Week two was orientation, which involved the fearful task of meeting new people and trying to make friends. I did try to push myself in that regard. I have attended a grand total of four grad events requiring mingling, at which I’ve been able to show off both my lack of mingling prowess and my teetotalism. The first event was bowling night. It had probably been over a decade since I last stepped foot in a bowling alley. While I remembered the important aspects of the game—pick up ball, release ball, knock down pins—putting it into practice proved difficult. I was invited to join a team (alas, unfortunate team to recruit me). On my first few turns I managed to knock down nothing besides my self-esteem, but eventually, by developing my own method of tossing the ball, I managed to knock down a decent number. I think I might have even gotten a spare! While initially, I was thinking that it was unfortunate for the older grad students’ first impression of me to be my terrible hand-eye coordination, I realized the next evening that bowling had given me the opportunity to engage in short conversations with fellow bowlers with the option of watching the action when we reached a lull.
At dinner the next evening, there were no distractions. People broke into groups, impenetrable to a shy person, so I found myself frequently pouring myself cups of Coke to look like I was occupied. And I missed out on an apparently popular conversation topic sparked by the presence of lots of bottles of wine and beer, namely, alcohol. One acquaintance asked me what drink I would recommend…well, soda, of course. I have made one friend in the program thus far, and afterward, she told me I look very elegant even when standing alone awkwardly. (She didn’t say “awkwardly,” but it’s the truth.)
As an act of divine mercy, I was struck with a cold that weekend, which excused me from yet another mingling event, a party involving pizza and…a keg. The invitation said to bring your own drink if you didn’t want beer, and so I had anxious visions of myself clinging to my water bottle and hiding in a corner, the only sober partygoer. Instead, I had a quiet evening alone with my box of tissues.
This weekend, I again confronted my distaste for alcohol-centered events. My friend invited me to join the cohort (the group of first-year English MA students, of which there are seventeen) at a bar—we could get soda. And soda we did get, ginger ale in fact, in a very noisy bar where I could only hear the person next to me speak. My friend, who is from Taiwan, asked why people in America enjoy going to bars. “You are asking the wrong person!” I replied.
Finally, I attended a gathering of English MA students. This involved a brief bout of horseshoe throwing (before I gave up) and several hours of attempted mingling. Also, I made the mistake of assuming dinner would be ready when I arrived and showing up hungry. It was ready about two hours later, so in the meantime, I dominated a bowl of kale chips that happened to be in front of me.

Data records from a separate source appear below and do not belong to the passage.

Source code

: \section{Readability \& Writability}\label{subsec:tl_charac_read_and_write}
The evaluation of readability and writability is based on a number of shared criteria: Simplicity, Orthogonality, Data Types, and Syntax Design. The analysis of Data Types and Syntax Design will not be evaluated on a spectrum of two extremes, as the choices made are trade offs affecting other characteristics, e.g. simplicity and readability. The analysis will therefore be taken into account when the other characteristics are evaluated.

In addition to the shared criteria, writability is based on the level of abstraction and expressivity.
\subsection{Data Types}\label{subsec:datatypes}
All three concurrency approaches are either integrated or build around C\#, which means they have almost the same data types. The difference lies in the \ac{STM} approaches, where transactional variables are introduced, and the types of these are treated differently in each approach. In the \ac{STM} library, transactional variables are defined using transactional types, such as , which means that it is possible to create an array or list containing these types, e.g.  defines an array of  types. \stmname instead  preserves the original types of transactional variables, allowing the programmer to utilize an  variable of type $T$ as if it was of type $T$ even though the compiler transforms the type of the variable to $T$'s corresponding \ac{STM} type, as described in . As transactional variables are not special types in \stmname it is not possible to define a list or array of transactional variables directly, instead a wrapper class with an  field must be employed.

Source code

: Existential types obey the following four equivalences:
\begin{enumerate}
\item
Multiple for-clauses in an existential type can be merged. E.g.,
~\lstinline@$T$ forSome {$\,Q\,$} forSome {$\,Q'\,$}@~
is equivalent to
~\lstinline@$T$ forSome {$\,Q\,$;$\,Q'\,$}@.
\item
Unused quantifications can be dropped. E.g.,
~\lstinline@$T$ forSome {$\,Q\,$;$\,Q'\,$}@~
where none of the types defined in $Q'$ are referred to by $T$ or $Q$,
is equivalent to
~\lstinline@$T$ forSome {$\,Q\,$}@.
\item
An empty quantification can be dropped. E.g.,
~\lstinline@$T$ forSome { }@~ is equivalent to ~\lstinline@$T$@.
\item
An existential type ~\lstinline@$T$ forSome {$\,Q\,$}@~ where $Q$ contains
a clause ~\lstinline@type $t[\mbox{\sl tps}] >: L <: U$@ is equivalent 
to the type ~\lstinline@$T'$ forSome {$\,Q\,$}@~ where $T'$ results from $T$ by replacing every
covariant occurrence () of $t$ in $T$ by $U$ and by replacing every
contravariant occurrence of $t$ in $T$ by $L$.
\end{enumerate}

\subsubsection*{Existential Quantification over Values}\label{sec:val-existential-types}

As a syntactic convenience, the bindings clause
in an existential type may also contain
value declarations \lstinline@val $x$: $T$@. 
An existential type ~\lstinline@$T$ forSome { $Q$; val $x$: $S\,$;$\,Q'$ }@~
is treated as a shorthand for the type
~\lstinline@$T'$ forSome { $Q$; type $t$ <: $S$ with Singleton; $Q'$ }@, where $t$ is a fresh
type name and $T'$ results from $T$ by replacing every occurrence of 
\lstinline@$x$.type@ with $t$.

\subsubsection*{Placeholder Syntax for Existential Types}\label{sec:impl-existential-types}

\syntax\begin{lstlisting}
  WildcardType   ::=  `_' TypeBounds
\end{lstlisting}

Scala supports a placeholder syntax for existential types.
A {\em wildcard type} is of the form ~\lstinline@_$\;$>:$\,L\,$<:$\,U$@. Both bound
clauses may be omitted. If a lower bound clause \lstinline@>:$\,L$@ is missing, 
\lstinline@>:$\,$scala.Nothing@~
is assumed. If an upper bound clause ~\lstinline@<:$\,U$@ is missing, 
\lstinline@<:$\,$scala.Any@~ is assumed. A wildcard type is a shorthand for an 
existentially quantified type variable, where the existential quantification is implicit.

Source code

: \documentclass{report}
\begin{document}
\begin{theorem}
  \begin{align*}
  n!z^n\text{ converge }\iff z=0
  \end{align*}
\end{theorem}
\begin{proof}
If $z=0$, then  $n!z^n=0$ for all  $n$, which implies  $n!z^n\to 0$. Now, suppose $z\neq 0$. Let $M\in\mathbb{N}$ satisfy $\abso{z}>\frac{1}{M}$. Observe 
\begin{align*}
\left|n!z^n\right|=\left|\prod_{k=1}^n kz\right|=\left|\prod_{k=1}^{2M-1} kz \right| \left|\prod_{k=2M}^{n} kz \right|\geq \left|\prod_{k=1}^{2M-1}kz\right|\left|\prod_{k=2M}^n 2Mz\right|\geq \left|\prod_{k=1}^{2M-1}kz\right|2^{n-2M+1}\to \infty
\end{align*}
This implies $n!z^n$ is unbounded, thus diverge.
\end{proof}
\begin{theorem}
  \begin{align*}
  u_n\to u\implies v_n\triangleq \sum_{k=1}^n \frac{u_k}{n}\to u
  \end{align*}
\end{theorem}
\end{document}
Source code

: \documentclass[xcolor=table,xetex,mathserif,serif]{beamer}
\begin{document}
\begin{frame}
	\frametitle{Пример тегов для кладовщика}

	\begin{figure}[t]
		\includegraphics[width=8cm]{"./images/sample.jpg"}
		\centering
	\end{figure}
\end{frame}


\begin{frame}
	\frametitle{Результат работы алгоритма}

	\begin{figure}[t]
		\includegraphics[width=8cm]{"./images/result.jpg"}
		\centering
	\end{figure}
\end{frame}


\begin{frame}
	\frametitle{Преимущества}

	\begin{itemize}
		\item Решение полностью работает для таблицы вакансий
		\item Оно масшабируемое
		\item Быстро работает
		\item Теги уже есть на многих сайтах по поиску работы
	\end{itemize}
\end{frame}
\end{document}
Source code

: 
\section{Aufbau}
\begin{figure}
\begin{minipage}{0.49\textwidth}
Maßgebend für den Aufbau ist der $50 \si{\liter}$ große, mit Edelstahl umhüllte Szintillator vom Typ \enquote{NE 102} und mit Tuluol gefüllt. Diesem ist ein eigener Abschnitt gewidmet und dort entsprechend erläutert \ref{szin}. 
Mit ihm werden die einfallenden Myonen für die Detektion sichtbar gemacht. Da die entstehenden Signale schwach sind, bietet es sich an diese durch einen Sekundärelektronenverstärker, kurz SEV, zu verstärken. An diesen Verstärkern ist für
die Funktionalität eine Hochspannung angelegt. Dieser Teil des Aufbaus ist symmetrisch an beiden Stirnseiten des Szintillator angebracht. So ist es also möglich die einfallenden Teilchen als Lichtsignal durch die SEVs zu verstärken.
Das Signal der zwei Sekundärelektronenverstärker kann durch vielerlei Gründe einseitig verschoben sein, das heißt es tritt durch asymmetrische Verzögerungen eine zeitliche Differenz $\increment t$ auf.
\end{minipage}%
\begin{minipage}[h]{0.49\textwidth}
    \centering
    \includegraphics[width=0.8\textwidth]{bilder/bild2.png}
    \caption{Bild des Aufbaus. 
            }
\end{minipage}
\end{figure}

Besides stabs at socializing with grad students, I have actually started grad school! While Mount Holyoke prepared me well for the academics, I’m still getting used to having all my classes in the three-hour, once per week seminar format, and spacing out the heaps of reading properly. Plus trying to learn Russian on the side in preparation for Cold War 2 (jk, just trying to get in touch with my husband’s roots).
The following is somewhat representative of the transition to life as a commuter grad student. One of my classes runs from 6:30-9:30, so around 5:45, I went to wait for the bus. As I was heading out, I heard some thunder, so I grabbed my umbrella. Then I was waiting by the bus stop…and waiting…the air was growing thick and hazy with the expectation of rain. And then it started to sprinkle. And then the heavens emptied themselves! I ran under a tree with my umbrella, but my legs and feet were immediately soaked, as was my poor backpack. I thought I saw my bus in the distance, but then I looked back, and it was gone. At this point I figured it would be difficult to attend class in my drowned rat condition, so I ran back to my apartment, changed, zipped up my raincoat, ran to my car, tried to figure out the windshield wipers, which I have never used in this car, and then drove downtown through the deluge to a parking garage, from whence I walked to campus as fast as I could. Somehow I made it only about a minute late! I think I disappointed my professor by my timeliness, because I had emailed an apology for being late after my bus fiasco. He actually arrived a few minutes after I did, and when he saw me, he said, “You’re here! I saw your email and I thought ‘good, I won’t be the latest one to class because of the rain.’”
Next time, I shall stick to my word and be late!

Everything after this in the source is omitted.